TASK REQUIREMENTS - Could you transcribe every record below exactly, leaving out any pictures?

EXERCISE MATERIALS -
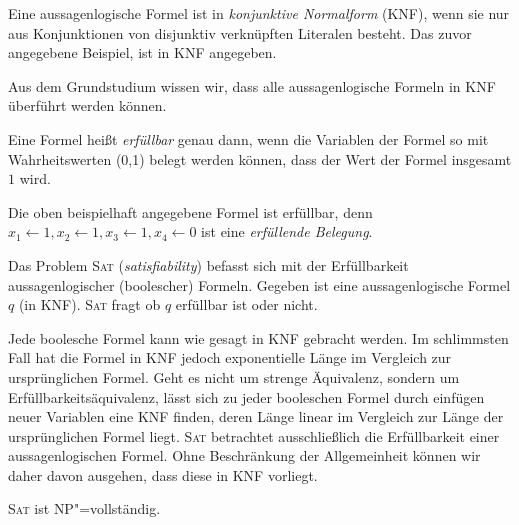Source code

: \begin{Def}
  \hspace{\parindent}Eine aussagenlogische Formel ist in \textit{konjunktive Normalform} (KNF), wenn sie nur aus Konjunktionen von disjunktiv verknüpften Literalen besteht. Das zuvor angegebene Beispiel, ist in KNF angegeben.
\end{Def}

\begin{Anm}
  \hspace{\parindent}Aus dem Grundstudium wissen wir, dass alle aussagenlogische Formeln in KNF überführt werden können.
\end{Anm}

\begin{Def}
  \hspace{\parindent}Eine Formel heißt \textit{erfüllbar} genau dann, wenn die Variablen der Formel so mit Wahrheitswerten (0,1) belegt werden können, dass der Wert der Formel insgesamt $1$ wird.
\end{Def}

Die oben beispielhaft angegebene Formel ist erfüllbar, denn $x_1 \leftarrow 1, x_2 \leftarrow 1, x_3 \leftarrow 1, x_4 \leftarrow 0$ ist eine \textit{erfüllende Belegung}.

Das Problem \textsc{Sat} (\textit{satisfiability}) befasst sich mit der Erfüllbarkeit aussagenlogischer (boolescher) Formeln. Gegeben ist eine aussagenlogische Formel $q$ (in KNF). \textsc{Sat} fragt ob $q$ erfüllbar ist oder nicht.

\begin{Anm}
  \hspace{\parindent}Jede boolesche Formel kann wie gesagt in KNF gebracht werden. Im schlimmsten Fall hat die Formel in KNF jedoch exponentielle Länge im Vergleich zur ursprünglichen Formel. Geht es nicht um strenge Äquivalenz, sondern um Erfüllbarkeitsäquivalenz, lässt sich zu jeder booleschen Formel durch einfügen neuer Variablen eine KNF finden, deren Länge linear im Vergleich zur Länge der ursprünglichen Formel liegt. \textsc{Sat} betrachtet ausschließlich die Erfüllbarkeit einer aussagenlogischen Formel. Ohne Beschränkung der Allgemeinheit können wir daher davon ausgehen, dass diese in KNF vorliegt.
\end{Anm}

\begin{Satz}
  \hspace{\parindent}\textsc{Sat} ist \textsf{NP}"=vollständig.
\end{Satz}

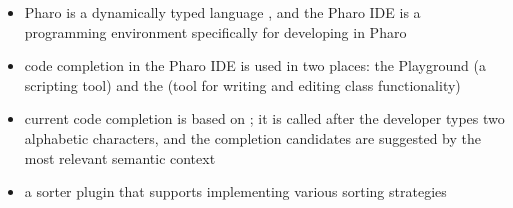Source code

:\begin{itemize}
    \item Pharo is a dynamically typed language  , and the Pharo IDE is a programming environment specifically  for developing in Pharo
    \item code completion in the Pharo IDE is used in two places: the Playground (a scripting tool) and the  (tool for writing and editing class functionality) 
    \item current code completion is based on ; it is called after the developer types two alphabetic characters, and the completion candidates are suggested by the most relevant semantic context
    \item {} a sorter plugin that supports implementing various sorting strategies
\end{itemize}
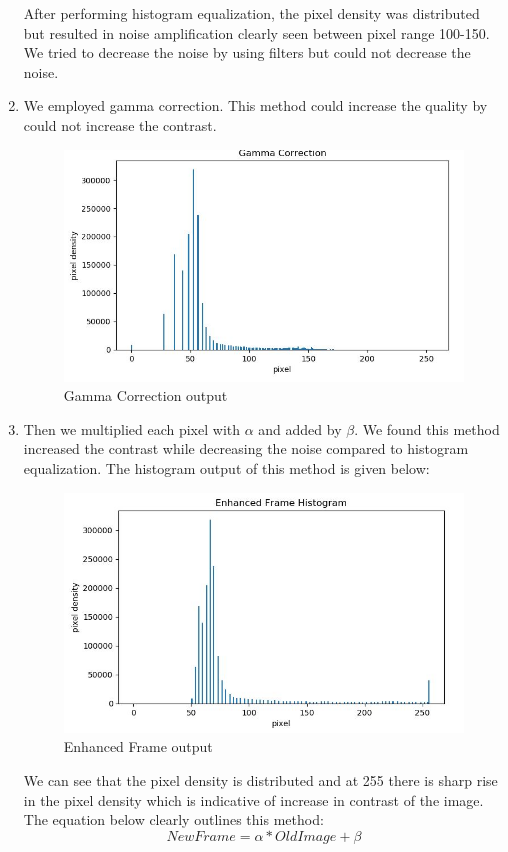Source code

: \documentclass[12pt]{article}
\begin{document}
\begin{enumerate}
After performing histogram equalization, the pixel density was distributed but resulted in noise amplification clearly seen between pixel range 100-150. We tried to decrease the noise by using filters but could not decrease the noise.

\item We employed gamma correction. This method could increase the quality by could not increase the contrast.
\begin{figure}[h]
    \centering
    \includegraphics[width=12cm]{gammahist}
    \caption{Gamma Correction output}
    \label{fig:gammahist}
\end{figure}

\item Then we multiplied each pixel with $\alpha$ and added by $\beta$. We found this method increased the contrast while decreasing the noise compared to histogram equalization. The histogram output of this method is given below:

\begin{figure}[h]
    \centering
    \includegraphics[width=12cm]{enhancedhistogram}
    \caption{Enhanced Frame output}
    \label{fig:enhancedhistogram}
\end{figure}
We can see that the pixel density is distributed and at 255 there is sharp rise in the pixel density which is indicative of increase in contrast of the image. The equation below clearly outlines this method:
\begin{equation}
	NewFrame = \alpha*OldImage + \beta
\end{equation}
\end{enumerate}
\end{document}
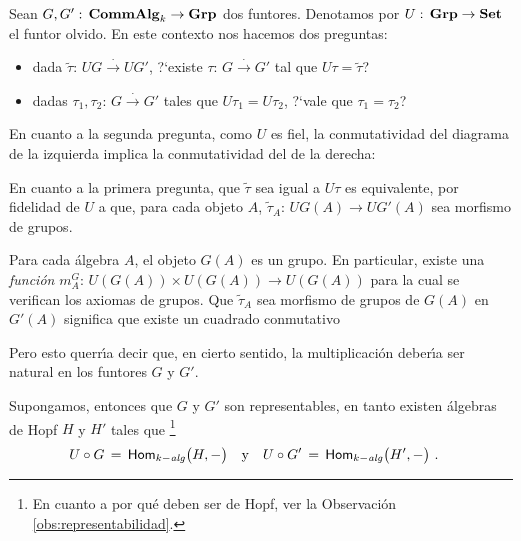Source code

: Sean $G,G':\,\CommAlg[k]\rightarrow\Grp$ dos funtores. Denotamos por
$U:\,\Grp\rightarrow\Set$ el funtor olvido. En este contexto nos hacemos dos
preguntas:
\begin{itemize}
	\item dada $\tilde\tau:\,UG\xrightarrow\cdot UG'$, ?`existe
		$\tau:\,G\xrightarrow\cdot G'$ tal que $U\tau=\tilde\tau$?
	\item dadas $\tau_1,\tau_2:\,G\xrightarrow\cdot G'$ tales que
		$U\tau_1=U\tau_2$, ?`vale que $\tau_1=\tau_2$?
\end{itemize}
%
En cuanto a la segunda pregunta, como $U$ es fiel, la conmutatividad del
diagrama de la izquierda implica la conmutatividad del de la derecha:
\begin{center}
\end{center}
En cuanto a la primera pregunta, que $\tilde\tau$ sea igual a $U\tau$ es
equivalente, por fidelidad de $U$ a que, para cada objeto $A$,
$\tilde\tau_A:\,UG(A)\rightarrow UG'(A)$ sea morfismo de grupos.

Para cada \'{a}lgebra $A$, el objeto $G(A)$ es un grupo. En particular, existe
una \emph{funci\'{o}n} $m_A^G:\,U(G(A))\times U(G(A))\rightarrow U(G(A))$ para
la cual se verifican los axiomas de grupos. Que $\tilde\tau_A$ sea morfismo de
grupos de $G(A)$ en $G'(A)$ significa que existe un cuadrado conmutativo
\begin{center}
\end{center}
Pero esto querr\'{\i}a decir que, en cierto sentido, la multiplicaci\'{o}n
deber\'{\i}a ser natural en los funtores $G$ y $G'$.

Supongamos, entonces que $G$ y $G'$ son representables, en tanto existen
\'{a}lgebras de Hopf $H$ y $H'$ tales que%
\footnote{
	En cuanto a por qu\'{e} deben ser de Hopf, ver la Observaci\'{o}n~%
	\ref{obs:representabilidad}.
	}
\begin{align*}
	U\circ G \,=\,\Homalg\big(H,-\big) & \quad\text{y}\quad
	U\circ G' \,=\,\Homalg\big(H',-\big)
	\text{ .}
\end{align*}
%

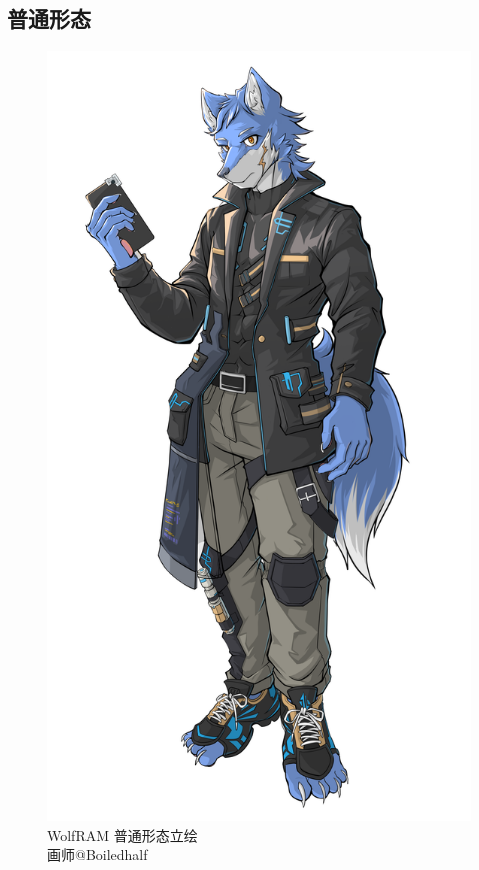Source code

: \documentclass[lang=cn,newtx,10pt,scheme=chinese]{elegantbook}
\newcommand{\wf}{WolfRAM}
\begin{document}
\subsection{普通形态}
\noindent
\begin{figure}[H]
    \begin{minipage}[c]{0.48\textwidth}
        \centering
        \includegraphics[width=\linewidth]{wolfram/normal.png} %
        \caption{\wf{} 普通形态立绘\\\centering 画师@Boiledhalf}

\end{minipage}
\end{figure}
\end{document}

ANSWER BOX -
Source code

: \begin{Def}
  \hspace{\parindent}Eine aussagenlogische Formel ist in \textit{konjunktive Normalform} (KNF), wenn sie nur aus Konjunktionen von disjunktiv verknüpften Literalen besteht. Das zuvor angegebene Beispiel, ist in KNF angegeben.
\end{Def}

\begin{Anm}
  \hspace{\parindent}Aus dem Grundstudium wissen wir, dass alle aussagenlogische Formeln in KNF überführt werden können.
\end{Anm}

\begin{Def}
  \hspace{\parindent}Eine Formel heißt \textit{erfüllbar} genau dann, wenn die Variablen der Formel so mit Wahrheitswerten (0,1) belegt werden können, dass der Wert der Formel insgesamt $1$ wird.
\end{Def}

Die oben beispielhaft angegebene Formel ist erfüllbar, denn $x_1 \leftarrow 1, x_2 \leftarrow 1, x_3 \leftarrow 1, x_4 \leftarrow 0$ ist eine \textit{erfüllende Belegung}.

Das Problem \textsc{Sat} (\textit{satisfiability}) befasst sich mit der Erfüllbarkeit aussagenlogischer (boolescher) Formeln. Gegeben ist eine aussagenlogische Formel $q$ (in KNF). \textsc{Sat} fragt ob $q$ erfüllbar ist oder nicht.

\begin{Anm}
  \hspace{\parindent}Jede boolesche Formel kann wie gesagt in KNF gebracht werden. Im schlimmsten Fall hat die Formel in KNF jedoch exponentielle Länge im Vergleich zur ursprünglichen Formel. Geht es nicht um strenge Äquivalenz, sondern um Erfüllbarkeitsäquivalenz, lässt sich zu jeder booleschen Formel durch einfügen neuer Variablen eine KNF finden, deren Länge linear im Vergleich zur Länge der ursprünglichen Formel liegt. \textsc{Sat} betrachtet ausschließlich die Erfüllbarkeit einer aussagenlogischen Formel. Ohne Beschränkung der Allgemeinheit können wir daher davon ausgehen, dass diese in KNF vorliegt.
\end{Anm}

\begin{Satz}
  \hspace{\parindent}\textsc{Sat} ist \textsf{NP}"=vollständig.
\end{Satz}

Source code

:\begin{itemize}
    \item Pharo is a dynamically typed language  , and the Pharo IDE is a programming environment specifically  for developing in Pharo
    \item code completion in the Pharo IDE is used in two places: the Playground (a scripting tool) and the  (tool for writing and editing class functionality) 
    \item current code completion is based on ; it is called after the developer types two alphabetic characters, and the completion candidates are suggested by the most relevant semantic context
    \item {} a sorter plugin that supports implementing various sorting strategies
\end{itemize}
Source code

: \documentclass[12pt]{article}
\begin{document}
\begin{enumerate}
After performing histogram equalization, the pixel density was distributed but resulted in noise amplification clearly seen between pixel range 100-150. We tried to decrease the noise by using filters but could not decrease the noise.

\item We employed gamma correction. This method could increase the quality by could not increase the contrast.
\begin{figure}[h]
    \centering
    \includegraphics[width=12cm]{gammahist}
    \caption{Gamma Correction output}
    \label{fig:gammahist}
\end{figure}

\item Then we multiplied each pixel with $\alpha$ and added by $\beta$. We found this method increased the contrast while decreasing the noise compared to histogram equalization. The histogram output of this method is given below:

\begin{figure}[h]
    \centering
    \includegraphics[width=12cm]{enhancedhistogram}
    \caption{Enhanced Frame output}
    \label{fig:enhancedhistogram}
\end{figure}
We can see that the pixel density is distributed and at 255 there is sharp rise in the pixel density which is indicative of increase in contrast of the image. The equation below clearly outlines this method:
\begin{equation}
	NewFrame = \alpha*OldImage + \beta
\end{equation}
\end{enumerate}
\end{document}
Source code

: Sean $G,G':\,\CommAlg[k]\rightarrow\Grp$ dos funtores. Denotamos por
$U:\,\Grp\rightarrow\Set$ el funtor olvido. En este contexto nos hacemos dos
preguntas:
\begin{itemize}
	\item dada $\tilde\tau:\,UG\xrightarrow\cdot UG'$, ?`existe
		$\tau:\,G\xrightarrow\cdot G'$ tal que $U\tau=\tilde\tau$?
	\item dadas $\tau_1,\tau_2:\,G\xrightarrow\cdot G'$ tales que
		$U\tau_1=U\tau_2$, ?`vale que $\tau_1=\tau_2$?
\end{itemize}
%
En cuanto a la segunda pregunta, como $U$ es fiel, la conmutatividad del
diagrama de la izquierda implica la conmutatividad del de la derecha:
\begin{center}
\end{center}
En cuanto a la primera pregunta, que $\tilde\tau$ sea igual a $U\tau$ es
equivalente, por fidelidad de $U$ a que, para cada objeto $A$,
$\tilde\tau_A:\,UG(A)\rightarrow UG'(A)$ sea morfismo de grupos.

Para cada \'{a}lgebra $A$, el objeto $G(A)$ es un grupo. En particular, existe
una \emph{funci\'{o}n} $m_A^G:\,U(G(A))\times U(G(A))\rightarrow U(G(A))$ para
la cual se verifican los axiomas de grupos. Que $\tilde\tau_A$ sea morfismo de
grupos de $G(A)$ en $G'(A)$ significa que existe un cuadrado conmutativo
\begin{center}
\end{center}
Pero esto querr\'{\i}a decir que, en cierto sentido, la multiplicaci\'{o}n
deber\'{\i}a ser natural en los funtores $G$ y $G'$.

Supongamos, entonces que $G$ y $G'$ son representables, en tanto existen
\'{a}lgebras de Hopf $H$ y $H'$ tales que%
\footnote{
	En cuanto a por qu\'{e} deben ser de Hopf, ver la Observaci\'{o}n~%
	\ref{obs:representabilidad}.
	}
\begin{align*}
	U\circ G \,=\,\Homalg\big(H,-\big) & \quad\text{y}\quad
	U\circ G' \,=\,\Homalg\big(H',-\big)
	\text{ .}
\end{align*}
%

Source code

: \documentclass[lang=cn,newtx,10pt,scheme=chinese]{elegantbook}
\newcommand{\wf}{WolfRAM}
\begin{document}
\subsection{普通形态}
\noindent
\begin{figure}[H]
    \begin{minipage}[c]{0.48\textwidth}
        \centering
        \includegraphics[width=\linewidth]{wolfram/normal.png} %
        \caption{\wf{} 普通形态立绘\\\centering 画师@Boiledhalf}

\end{minipage}
\end{figure}
\end{document}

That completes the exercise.